May 17, 2013 - 3:15 pm

Over at The Douche, ex-journalist Andrew Sullivan writes the following:

“So far as I can tell, this president has done nothing illegal, unethical or even wrong.”

He’s reacting to a column by Peggy Noonan that describes the IRS scandal as “the worst Washington scandal since Watergate.” You can either agree with that or not, but you cannot so glibly dismiss, as Sullivan does, the systemic implications of each of these assaults on the American public. “But how exactly is all this a crippling scandal for the president?” Sullivan asks, employing the singular rather than the plural, and apparently unaware that The White House is in panic mode. “He is not involved in any of these issues directly.” (Sullivan is still stuck on the “low-level” talking point; he’s willing to be outraged so long as that outrage doesn’t extend beyond the borders of a regional IRS office.)  Then: “I guess what I’m saying is that my own confidence in this president’s integrity and abilities is completely unfazed by these unconnected stories.”
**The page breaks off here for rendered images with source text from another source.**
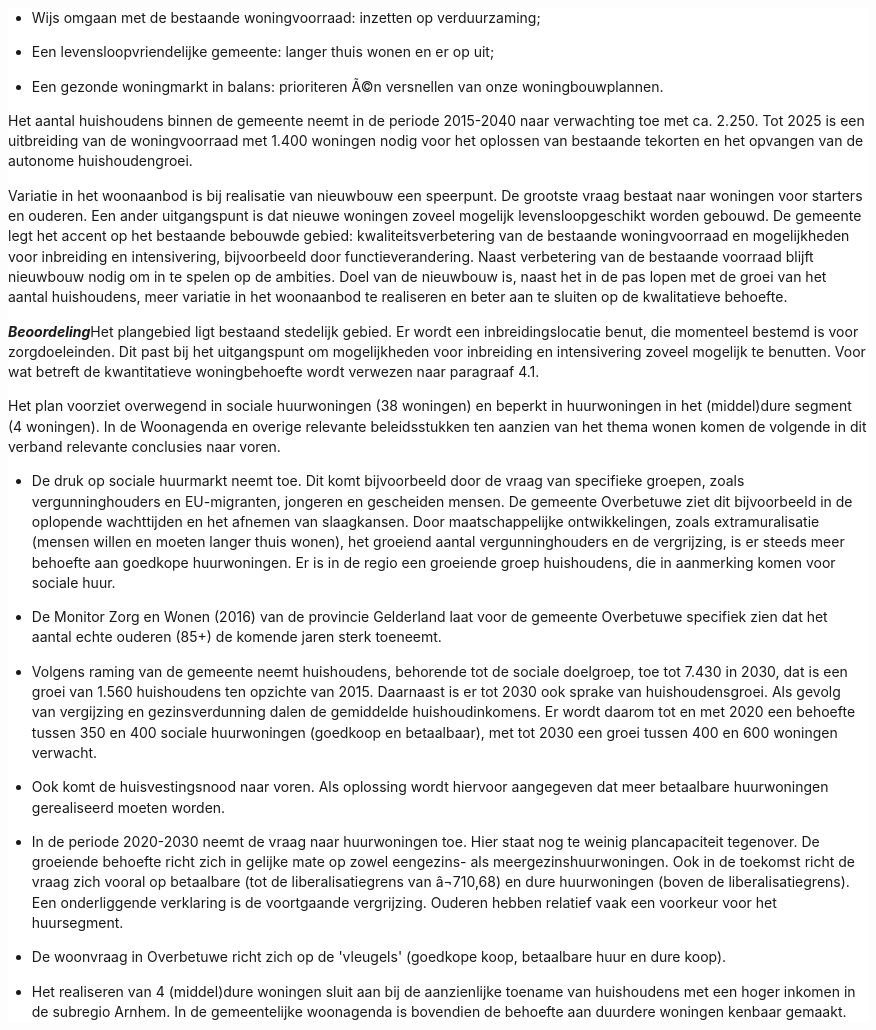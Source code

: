 * Wijs omgaan met de bestaande woningvoorraad: inzetten op verduurzaming;

* Een levensloopvriendelijke gemeente: langer thuis wonen en er op uit;

* Een gezonde woningmarkt in balans: prioriteren Ã©n versnellen van onze woningbouwplannen.

Het aantal huishoudens binnen de gemeente neemt in de periode 2015\-2040 naar verwachting toe met ca. 2\.250\. Tot 2025 is een uitbreiding van de woningvoorraad met 1\.400 woningen nodig voor het oplossen van bestaande tekorten en het opvangen van de autonome huishoudengroei.

Variatie in het woonaanbod is bij realisatie van nieuwbouw een speerpunt. De grootste vraag bestaat naar woningen voor starters en ouderen. Een ander uitgangspunt is dat nieuwe woningen zoveel mogelijk levensloopgeschikt worden gebouwd. De gemeente legt het accent op het bestaande bebouwde gebied: kwaliteitsverbetering van de bestaande woningvoorraad en mogelijkheden voor inbreiding en intensivering, bijvoorbeeld door functieverandering. Naast verbetering van de bestaande voorraad blijft nieuwbouw nodig om in te spelen op de ambities. Doel van de nieuwbouw is, naast het in de pas lopen met de groei van het aantal huishoudens, meer variatie in het woonaanbod te realiseren en beter aan te sluiten op de kwalitatieve behoefte.

***Beoordeling***Het plangebied ligt bestaand stedelijk gebied. Er wordt een inbreidingslocatie benut, die momenteel bestemd is voor zorgdoeleinden. Dit past bij het uitgangspunt om mogelijkheden voor inbreiding en intensivering zoveel mogelijk te benutten. Voor wat betreft de kwantitatieve woningbehoefte wordt verwezen naar paragraaf 4\.1.

Het plan voorziet overwegend in sociale huurwoningen (38 woningen) en beperkt in huurwoningen in het (middel)dure segment (4 woningen). In de Woonagenda en overige relevante beleidsstukken ten aanzien van het thema wonen komen de volgende in dit verband relevante conclusies naar voren.

* De druk op sociale huurmarkt neemt toe. Dit komt bijvoorbeeld door de vraag van specifieke groepen, zoals vergunninghouders en EU\-migranten, jongeren en gescheiden mensen. De gemeente Overbetuwe ziet dit bijvoorbeeld in de oplopende wachttijden en het afnemen van slaagkansen. Door maatschappelijke ontwikkelingen, zoals extramuralisatie (mensen willen en moeten langer thuis wonen), het groeiend aantal vergunninghouders en de vergrijzing, is er steeds meer behoefte aan goedkope huurwoningen. Er is in de regio een groeiende groep huishoudens, die in aanmerking komen voor sociale huur.

* De Monitor Zorg en Wonen (2016\) van de provincie Gelderland laat voor de gemeente Overbetuwe specifiek zien dat het aantal echte ouderen (85\+) de komende jaren sterk toeneemt.

* Volgens raming van de gemeente neemt huishoudens, behorende tot de sociale doelgroep, toe tot 7\.430 in 2030, dat is een groei van 1\.560 huishoudens ten opzichte van 2015\. Daarnaast is er tot 2030 ook sprake van huishoudensgroei. Als gevolg van vergijzing en gezinsverdunning dalen de gemiddelde huishoudinkomens. Er wordt daarom tot en met 2020 een behoefte tussen 350 en 400 sociale huurwoningen (goedkoop en betaalbaar), met tot 2030 een groei tussen 400 en 600 woningen verwacht.

* Ook komt de huisvestingsnood naar voren. Als oplossing wordt hiervoor aangegeven dat meer betaalbare huurwoningen gerealiseerd moeten worden.

* In de periode 2020\-2030 neemt de vraag naar huurwoningen toe. Hier staat nog te weinig plancapaciteit tegenover. De groeiende behoefte richt zich in gelijke mate op zowel eengezins\- als meergezinshuurwoningen. Ook in de toekomst richt de vraag zich vooral op betaalbare (tot de liberalisatiegrens van â¬710,68\) en dure huurwoningen (boven de liberalisatiegrens). Een onderliggende verklaring is de voortgaande vergrijzing. Ouderen hebben relatief vaak een voorkeur voor het huursegment.

* De woonvraag in Overbetuwe richt zich op de 'vleugels' (goedkope koop, betaalbare huur en dure koop).

* Het realiseren van 4 (middel)dure woningen sluit aan bij de aanzienlijke toename van huishoudens met een hoger inkomen in de subregio Arnhem. In de gemeentelijke woonagenda is bovendien de behoefte aan duurdere woningen kenbaar gemaakt.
I won’t quote anymore of this nonsense, lest people begin to suspect they should actually read it. To paraphrase a character from the movie The Paper, how stupid does Sullivan think we are? What does he think we get when we put two and two together? Three? Three and a half? The notion that no high-level official had any knowledge of, or guiding hand in, the IRS scandal is risible. It simply can’t be believed by anyone with some knowledge of politics and history.

Like Glenn Greenwald, Sullivan’s main rhetorical trope is a cranky self-righteousness, according to which we mere non-Sullivans are all just hateful little machines reflexively performing our hateful little duties. Let this creepy self-worship turn you off from him forever.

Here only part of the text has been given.